_Recorded information_
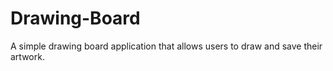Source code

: # Drawing-Board
A simple drawing board application that allows users to draw and save their artwork.
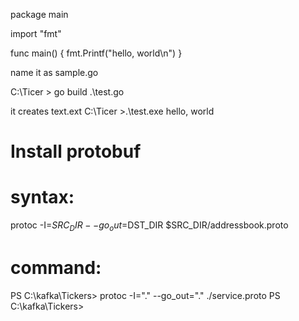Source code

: package main

import "fmt"

func main() {
	fmt.Printf("hello, world\n")
}


name it as sample.go

C:\Ticer > go build .\test.go 

it creates text.ext
 C:\Ticer >.\test.exe
hello, world

Install protobuf
================


syntax:
========

protoc -I=$SRC_DIR --go_out=$DST_DIR $SRC_DIR/addressbook.proto

command:
========
PS C:\kafka\Tickers> protoc -I="." --go_out="." ./service.proto
PS C:\kafka\Tickers>

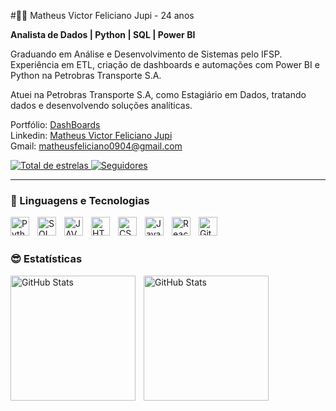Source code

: #🤷‍♂️ Matheus Victor Feliciano Jupi  - 24 anos

**Analista de Dados | Python | SQL | Power BI**  

Graduando em Análise e Desenvolvimento de Sistemas pelo IFSP.  
Experiência em ETL, criação de dashboards e automações com Power BI e Python na Petrobras Transporte S.A.

Atuei na Petrobras Transporte S.A, como Estagiário em Dados, tratando dados e desenvolvendo soluções analíticas.  

Portfólio: [DashBoards](https://sites.google.com/view/portifoliojupi)
<br/>
Linkedin:  [Matheus Victor Feliciano Jupi](https://www.linkedin.com/in/matheus-victor-feliciano-jupi/)
<br/>
Gmail: matheusfeliciano0904@gmail.com

<p align="left">
    <a href="https://github.com/MatheusFeliciano0904?tab=repositories&sort=stargazers">
        <img 
            alt="Total de estrelas" 
            title="Total de estrelas GitHub" 
            src="https://custom-icon-badges.demolab.com/github/stars/MatheusFeliciano0904?color=55960c&style=for-the-badge&labelColor=488207&logo=star&label=estrelas"
        />
    </a>
    <a href="https://github.com/MatheusFeliciano0904?tab=followers">
        <img 
            alt="Seguidores" 
            title="Me siga no GitHub" 
            src="https://custom-icon-badges.demolab.com/github/followers/MatheusFeliciano0904?color=236ad3&labelColor=1155ba&style=for-the-badge&logo=github&label=Seguidores&logoColor=white"
        />
    </a>
</p>

---

### 🤖 Linguagens e Tecnologias


<img 
    align="left" 
    alt="Python" 
    title="Python"
    width="30px" 
    style="padding-right: 10px;" 
    src="https://cdn.jsdelivr.net/gh/devicons/devicon@latest/icons/python/python-original.svg" 
/>


<img 
    align="left" 
    alt="SQL"
    title="SQL" 
    width="30px" 
    style="padding-right: 10px;"
    src="https://cdn.jsdelivr.net/gh/devicons/devicon@latest/icons/azuresqldatabase/azuresqldatabase-original.svg" 
/>

<img 
    align="left" 
    alt="JAVA"
    title="JAVA" 
    width="30px" 
    style="padding-right: 10px;"
    src="https://cdn.jsdelivr.net/gh/devicons/devicon@latest/icons/java/java-original-wordmark.svg" 
/>
                    
<img 
    align="left" 
    alt="HTML"
    title="HTML" 
    width="30px" 
    style="padding-right: 10px;" 
    src="https://cdn.jsdelivr.net/gh/devicons/devicon@latest/icons/html5/html5-original.svg" 
/>
<img 
    align="left" 
    alt="CSS" 
    title="CSS"
    width="30px" 
    style="padding-right: 10px;" 
    src="https://cdn.jsdelivr.net/gh/devicons/devicon@latest/icons/css3/css3-original.svg" 
/>
<img 
    align="left" 
    alt="JavaScript" 
    title="JavaScript"
    width="30px" 
    style="padding-right: 10px;" 
    src="https://cdn.jsdelivr.net/gh/devicons/devicon@latest/icons/javascript/javascript-original.svg" 
/>

<img 
    align="left" 
    alt="React"
    title="React" 
    width="30px" 
    style="padding-right: 10px;" 
    src="https://cdn.jsdelivr.net/gh/devicons/devicon@latest/icons/react/react-original.svg" 
/>

<img 
    align="left" 
    alt="Git" 
    title="Git"
    width="30px" 
    style="padding-right: 10px;" 
    src="https://cdn.jsdelivr.net/gh/devicons/devicon@latest/icons/git/git-original.svg" 
/>


<br/>
<br/>

### 😎 Estatísticas

<p>
<img 
  align="left"
  alt="GitHub Stats"   
  height="200" 
  style="padding-right: 10px;"   
  src="https://github-readme-stats.vercel.app/api?username=MatheusFeliciano0904&show_icons=true&theme=tokyonight&custom_title=Matheus_Victor&include_all_commits=true&locale=pt-br&card_width=450" 
/>


<img 
    align="left" 
    alt="GitHub Stats" 
    height="200"
    style="padding-right: 10px;" 
    src="https://github-readme-stats.vercel.app/api/top-langs/?username=MatheusFeliciano0904&theme=tokyonight&layout=compact&custom_title=Tecnologias&langs_count=9" 
  />

</p>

_Task to carry out_
Could you output the entire listing verbatim while omitting its pictures?

_Completed exercise_
Source code

: # Drawing-Board
A simple drawing board application that allows users to draw and save their artwork.
Source code

: package main

import "fmt"

func main() {
	fmt.Printf("hello, world\n")
}


name it as sample.go

C:\Ticer > go build .\test.go 

it creates text.ext
 C:\Ticer >.\test.exe
hello, world

Install protobuf
================


syntax:
========

protoc -I=$SRC_DIR --go_out=$DST_DIR $SRC_DIR/addressbook.proto

command:
========
PS C:\kafka\Tickers> protoc -I="." --go_out="." ./service.proto
PS C:\kafka\Tickers>

Source code

: #🤷‍♂️ Matheus Victor Feliciano Jupi  - 24 anos

**Analista de Dados | Python | SQL | Power BI**  

Graduando em Análise e Desenvolvimento de Sistemas pelo IFSP.  
Experiência em ETL, criação de dashboards e automações com Power BI e Python na Petrobras Transporte S.A.

Atuei na Petrobras Transporte S.A, como Estagiário em Dados, tratando dados e desenvolvendo soluções analíticas.  

Portfólio: [DashBoards](https://sites.google.com/view/portifoliojupi)
<br/>
Linkedin:  [Matheus Victor Feliciano Jupi](https://www.linkedin.com/in/matheus-victor-feliciano-jupi/)
<br/>
Gmail: matheusfeliciano0904@gmail.com

<p align="left">
    <a href="https://github.com/MatheusFeliciano0904?tab=repositories&sort=stargazers">
        <img 
            alt="Total de estrelas" 
            title="Total de estrelas GitHub" 
            src="https://custom-icon-badges.demolab.com/github/stars/MatheusFeliciano0904?color=55960c&style=for-the-badge&labelColor=488207&logo=star&label=estrelas"
        />
    </a>
    <a href="https://github.com/MatheusFeliciano0904?tab=followers">
        <img 
            alt="Seguidores" 
            title="Me siga no GitHub" 
            src="https://custom-icon-badges.demolab.com/github/followers/MatheusFeliciano0904?color=236ad3&labelColor=1155ba&style=for-the-badge&logo=github&label=Seguidores&logoColor=white"
        />
    </a>
</p>

---

### 🤖 Linguagens e Tecnologias


<img 
    align="left" 
    alt="Python" 
    title="Python"
    width="30px" 
    style="padding-right: 10px;" 
    src="https://cdn.jsdelivr.net/gh/devicons/devicon@latest/icons/python/python-original.svg" 
/>


<img 
    align="left" 
    alt="SQL"
    title="SQL" 
    width="30px" 
    style="padding-right: 10px;"
    src="https://cdn.jsdelivr.net/gh/devicons/devicon@latest/icons/azuresqldatabase/azuresqldatabase-original.svg" 
/>

<img 
    align="left" 
    alt="JAVA"
    title="JAVA" 
    width="30px" 
    style="padding-right: 10px;"
    src="https://cdn.jsdelivr.net/gh/devicons/devicon@latest/icons/java/java-original-wordmark.svg" 
/>
                    
<img 
    align="left" 
    alt="HTML"
    title="HTML" 
    width="30px" 
    style="padding-right: 10px;" 
    src="https://cdn.jsdelivr.net/gh/devicons/devicon@latest/icons/html5/html5-original.svg" 
/>
<img 
    align="left" 
    alt="CSS" 
    title="CSS"
    width="30px" 
    style="padding-right: 10px;" 
    src="https://cdn.jsdelivr.net/gh/devicons/devicon@latest/icons/css3/css3-original.svg" 
/>
<img 
    align="left" 
    alt="JavaScript" 
    title="JavaScript"
    width="30px" 
    style="padding-right: 10px;" 
    src="https://cdn.jsdelivr.net/gh/devicons/devicon@latest/icons/javascript/javascript-original.svg" 
/>

<img 
    align="left" 
    alt="React"
    title="React" 
    width="30px" 
    style="padding-right: 10px;" 
    src="https://cdn.jsdelivr.net/gh/devicons/devicon@latest/icons/react/react-original.svg" 
/>

<img 
    align="left" 
    alt="Git" 
    title="Git"
    width="30px" 
    style="padding-right: 10px;" 
    src="https://cdn.jsdelivr.net/gh/devicons/devicon@latest/icons/git/git-original.svg" 
/>


<br/>
<br/>

### 😎 Estatísticas

<p>
<img 
  align="left"
  alt="GitHub Stats"   
  height="200" 
  style="padding-right: 10px;"   
  src="https://github-readme-stats.vercel.app/api?username=MatheusFeliciano0904&show_icons=true&theme=tokyonight&custom_title=Matheus_Victor&include_all_commits=true&locale=pt-br&card_width=450" 
/>


<img 
    align="left" 
    alt="GitHub Stats" 
    height="200"
    style="padding-right: 10px;" 
    src="https://github-readme-stats.vercel.app/api/top-langs/?username=MatheusFeliciano0904&theme=tokyonight&layout=compact&custom_title=Tecnologias&langs_count=9" 
  />

</p>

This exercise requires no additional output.